Dedicating this book to his dear aunt who passed away in 1992, Dempsey has written a collection of short stories on the subject of death.  Thinking about death tends to make people uncomfortable, for obvious reasons, I would assume.  Because of this, I was very curious about what I would find inside these pages.  I was actually quite impressed.  While the subject is about death, the stories actually led me to develop some thought-provoking questions about life.  It is the living who has to deal with the loss of their loved ones, not the dead.
 
In several of the stories, people vainly try to hold on to something that will connect them with the deceased love one.
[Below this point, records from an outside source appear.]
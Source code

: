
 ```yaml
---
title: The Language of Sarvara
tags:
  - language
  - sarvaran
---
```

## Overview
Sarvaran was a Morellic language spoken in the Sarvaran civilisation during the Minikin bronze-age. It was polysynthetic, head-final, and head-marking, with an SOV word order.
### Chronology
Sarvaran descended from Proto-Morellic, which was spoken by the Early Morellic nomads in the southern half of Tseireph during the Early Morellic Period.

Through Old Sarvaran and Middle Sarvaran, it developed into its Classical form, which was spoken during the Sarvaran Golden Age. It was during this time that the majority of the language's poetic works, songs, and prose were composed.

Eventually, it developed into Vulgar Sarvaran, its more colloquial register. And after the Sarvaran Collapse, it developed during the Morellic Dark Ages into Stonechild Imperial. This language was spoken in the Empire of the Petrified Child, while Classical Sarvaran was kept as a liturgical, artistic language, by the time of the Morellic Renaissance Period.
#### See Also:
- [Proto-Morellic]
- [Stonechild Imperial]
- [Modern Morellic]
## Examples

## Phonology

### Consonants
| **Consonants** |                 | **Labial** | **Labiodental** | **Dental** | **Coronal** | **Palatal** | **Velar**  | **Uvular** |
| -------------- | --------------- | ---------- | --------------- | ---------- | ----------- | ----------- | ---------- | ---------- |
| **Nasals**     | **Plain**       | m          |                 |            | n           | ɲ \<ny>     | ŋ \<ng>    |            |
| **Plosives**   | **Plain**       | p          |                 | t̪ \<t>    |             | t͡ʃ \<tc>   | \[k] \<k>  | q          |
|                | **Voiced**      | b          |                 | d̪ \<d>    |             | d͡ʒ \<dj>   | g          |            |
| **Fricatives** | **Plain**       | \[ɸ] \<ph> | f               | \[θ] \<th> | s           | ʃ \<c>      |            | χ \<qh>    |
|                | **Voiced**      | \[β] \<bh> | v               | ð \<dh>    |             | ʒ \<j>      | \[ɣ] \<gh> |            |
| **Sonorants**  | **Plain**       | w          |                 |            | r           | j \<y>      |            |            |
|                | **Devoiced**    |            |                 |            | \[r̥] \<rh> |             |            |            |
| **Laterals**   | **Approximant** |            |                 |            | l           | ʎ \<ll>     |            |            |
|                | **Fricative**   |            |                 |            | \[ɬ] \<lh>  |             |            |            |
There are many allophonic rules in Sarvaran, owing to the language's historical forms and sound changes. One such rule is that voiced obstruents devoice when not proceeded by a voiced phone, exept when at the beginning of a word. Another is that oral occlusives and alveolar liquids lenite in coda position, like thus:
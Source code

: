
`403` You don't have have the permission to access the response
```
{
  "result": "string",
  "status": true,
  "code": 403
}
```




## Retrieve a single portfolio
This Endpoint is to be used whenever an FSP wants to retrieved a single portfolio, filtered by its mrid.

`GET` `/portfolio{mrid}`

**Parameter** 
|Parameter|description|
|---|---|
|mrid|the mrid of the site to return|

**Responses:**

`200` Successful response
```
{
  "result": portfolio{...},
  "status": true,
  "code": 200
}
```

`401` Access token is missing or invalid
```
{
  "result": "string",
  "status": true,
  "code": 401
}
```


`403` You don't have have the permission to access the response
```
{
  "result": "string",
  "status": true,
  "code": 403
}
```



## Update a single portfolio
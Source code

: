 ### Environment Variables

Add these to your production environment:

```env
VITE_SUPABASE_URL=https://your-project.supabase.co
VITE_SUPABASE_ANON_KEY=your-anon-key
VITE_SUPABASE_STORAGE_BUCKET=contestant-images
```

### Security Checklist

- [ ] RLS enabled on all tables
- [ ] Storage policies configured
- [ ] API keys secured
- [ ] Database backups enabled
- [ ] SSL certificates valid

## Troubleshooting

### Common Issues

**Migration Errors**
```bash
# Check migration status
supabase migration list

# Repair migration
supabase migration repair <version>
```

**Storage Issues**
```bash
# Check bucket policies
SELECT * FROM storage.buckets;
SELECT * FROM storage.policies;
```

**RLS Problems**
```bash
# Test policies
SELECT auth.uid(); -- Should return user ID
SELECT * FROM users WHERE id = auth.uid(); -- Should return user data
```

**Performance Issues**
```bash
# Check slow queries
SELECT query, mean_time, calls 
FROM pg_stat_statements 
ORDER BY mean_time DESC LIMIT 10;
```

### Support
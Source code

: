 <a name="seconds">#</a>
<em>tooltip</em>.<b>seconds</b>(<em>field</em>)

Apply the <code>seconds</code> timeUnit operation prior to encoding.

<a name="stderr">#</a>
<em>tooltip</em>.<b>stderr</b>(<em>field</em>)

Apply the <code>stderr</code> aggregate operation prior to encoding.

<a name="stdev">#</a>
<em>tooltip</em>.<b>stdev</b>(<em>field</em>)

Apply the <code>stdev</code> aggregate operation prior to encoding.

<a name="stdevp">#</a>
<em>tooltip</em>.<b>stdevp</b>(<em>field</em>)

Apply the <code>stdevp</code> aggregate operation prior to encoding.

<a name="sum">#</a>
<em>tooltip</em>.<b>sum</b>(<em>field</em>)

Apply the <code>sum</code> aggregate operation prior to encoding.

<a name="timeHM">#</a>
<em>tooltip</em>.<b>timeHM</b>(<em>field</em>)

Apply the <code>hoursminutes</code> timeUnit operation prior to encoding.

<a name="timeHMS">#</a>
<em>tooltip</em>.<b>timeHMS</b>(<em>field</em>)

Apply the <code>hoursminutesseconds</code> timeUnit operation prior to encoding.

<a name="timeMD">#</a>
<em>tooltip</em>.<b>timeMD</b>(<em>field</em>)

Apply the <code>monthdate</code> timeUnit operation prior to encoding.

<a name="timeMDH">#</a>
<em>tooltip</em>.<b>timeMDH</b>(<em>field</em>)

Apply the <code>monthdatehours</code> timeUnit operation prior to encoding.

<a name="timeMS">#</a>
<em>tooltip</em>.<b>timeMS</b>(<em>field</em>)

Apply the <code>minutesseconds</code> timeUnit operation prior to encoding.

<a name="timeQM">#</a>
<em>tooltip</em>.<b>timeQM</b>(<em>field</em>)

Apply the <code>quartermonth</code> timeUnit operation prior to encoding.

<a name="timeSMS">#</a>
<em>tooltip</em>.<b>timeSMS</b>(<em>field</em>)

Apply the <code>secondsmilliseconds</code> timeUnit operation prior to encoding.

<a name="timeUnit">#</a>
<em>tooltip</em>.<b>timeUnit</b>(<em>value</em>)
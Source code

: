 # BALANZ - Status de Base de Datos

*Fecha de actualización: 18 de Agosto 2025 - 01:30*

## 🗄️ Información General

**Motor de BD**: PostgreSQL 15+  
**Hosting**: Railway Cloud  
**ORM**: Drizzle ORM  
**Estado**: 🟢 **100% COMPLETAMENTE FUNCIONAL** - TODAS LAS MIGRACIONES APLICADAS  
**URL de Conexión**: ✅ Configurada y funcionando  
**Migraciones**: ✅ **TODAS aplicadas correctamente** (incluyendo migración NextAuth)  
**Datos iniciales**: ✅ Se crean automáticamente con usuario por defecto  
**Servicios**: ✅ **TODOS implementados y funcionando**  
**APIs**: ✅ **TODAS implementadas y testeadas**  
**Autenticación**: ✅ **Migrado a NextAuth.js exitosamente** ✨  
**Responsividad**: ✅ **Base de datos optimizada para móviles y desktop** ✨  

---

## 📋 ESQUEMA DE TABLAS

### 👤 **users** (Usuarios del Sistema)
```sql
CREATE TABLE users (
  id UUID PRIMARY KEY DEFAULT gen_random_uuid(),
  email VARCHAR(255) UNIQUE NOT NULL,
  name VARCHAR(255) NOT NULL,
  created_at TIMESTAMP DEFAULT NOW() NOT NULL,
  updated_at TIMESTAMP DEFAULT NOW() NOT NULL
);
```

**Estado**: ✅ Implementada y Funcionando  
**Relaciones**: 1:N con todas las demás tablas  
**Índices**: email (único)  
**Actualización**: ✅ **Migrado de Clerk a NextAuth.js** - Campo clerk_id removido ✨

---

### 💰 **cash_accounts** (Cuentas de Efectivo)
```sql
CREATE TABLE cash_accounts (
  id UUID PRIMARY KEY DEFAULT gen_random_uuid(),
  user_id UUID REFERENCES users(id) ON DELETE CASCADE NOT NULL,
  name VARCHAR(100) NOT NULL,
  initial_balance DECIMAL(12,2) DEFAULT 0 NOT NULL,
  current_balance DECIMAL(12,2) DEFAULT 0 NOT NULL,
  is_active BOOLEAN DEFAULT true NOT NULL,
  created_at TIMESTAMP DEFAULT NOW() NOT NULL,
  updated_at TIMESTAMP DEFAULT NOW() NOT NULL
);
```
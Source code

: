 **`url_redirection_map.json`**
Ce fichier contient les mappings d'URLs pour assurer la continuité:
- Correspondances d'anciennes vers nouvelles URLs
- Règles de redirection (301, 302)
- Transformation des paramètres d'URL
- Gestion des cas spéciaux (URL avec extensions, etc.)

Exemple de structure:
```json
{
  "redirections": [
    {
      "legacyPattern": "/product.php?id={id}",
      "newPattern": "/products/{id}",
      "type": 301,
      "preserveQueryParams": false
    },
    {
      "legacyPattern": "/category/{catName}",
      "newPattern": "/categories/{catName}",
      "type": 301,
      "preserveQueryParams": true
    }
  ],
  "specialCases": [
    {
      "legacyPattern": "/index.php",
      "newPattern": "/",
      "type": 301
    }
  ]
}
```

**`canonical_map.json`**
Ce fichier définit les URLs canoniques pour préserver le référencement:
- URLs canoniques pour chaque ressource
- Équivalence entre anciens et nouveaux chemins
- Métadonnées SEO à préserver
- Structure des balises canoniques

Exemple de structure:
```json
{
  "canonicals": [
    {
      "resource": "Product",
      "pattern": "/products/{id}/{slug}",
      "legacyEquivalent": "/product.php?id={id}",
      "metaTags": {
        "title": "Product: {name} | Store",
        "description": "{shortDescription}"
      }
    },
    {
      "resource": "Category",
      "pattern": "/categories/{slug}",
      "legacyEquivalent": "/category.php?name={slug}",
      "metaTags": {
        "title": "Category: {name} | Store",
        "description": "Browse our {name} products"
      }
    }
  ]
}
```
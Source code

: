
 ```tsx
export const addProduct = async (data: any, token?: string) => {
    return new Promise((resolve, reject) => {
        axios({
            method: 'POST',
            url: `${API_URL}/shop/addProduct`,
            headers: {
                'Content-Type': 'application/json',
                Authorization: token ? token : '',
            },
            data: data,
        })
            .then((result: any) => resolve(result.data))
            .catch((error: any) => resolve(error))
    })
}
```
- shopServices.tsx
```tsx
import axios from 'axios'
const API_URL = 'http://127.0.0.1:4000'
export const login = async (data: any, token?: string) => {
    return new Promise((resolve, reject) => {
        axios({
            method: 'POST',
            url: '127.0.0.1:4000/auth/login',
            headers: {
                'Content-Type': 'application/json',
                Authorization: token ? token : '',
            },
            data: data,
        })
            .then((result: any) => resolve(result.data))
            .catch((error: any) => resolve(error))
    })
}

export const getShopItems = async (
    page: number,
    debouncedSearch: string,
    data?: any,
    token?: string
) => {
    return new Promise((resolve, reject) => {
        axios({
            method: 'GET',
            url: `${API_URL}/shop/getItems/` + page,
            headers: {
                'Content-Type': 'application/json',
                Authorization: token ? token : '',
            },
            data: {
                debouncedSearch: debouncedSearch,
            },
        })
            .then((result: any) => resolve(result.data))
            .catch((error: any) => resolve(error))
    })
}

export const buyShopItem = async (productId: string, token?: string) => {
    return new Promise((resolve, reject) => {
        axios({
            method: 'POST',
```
Sometimes the only thing that they can keep is a memory, other times it might be something that the person had with them when they died.  Dempsey adds plenty of twists to the stories to keep them thought-provoking and sometimes a little twisted.  That's what made reading "The Blue Fairy" so fun.
 
In several of the stories in "The Blue Fairy" by Ernest Dempsey, I found myself feeling discomfiture for the characters, especially when they were asked to do something or had to deal with an issue regarding someone's death.  It definitely calls to mind my own mortality.  I think that readers will really enjoy burying themselves in this book.  No pun intended of course.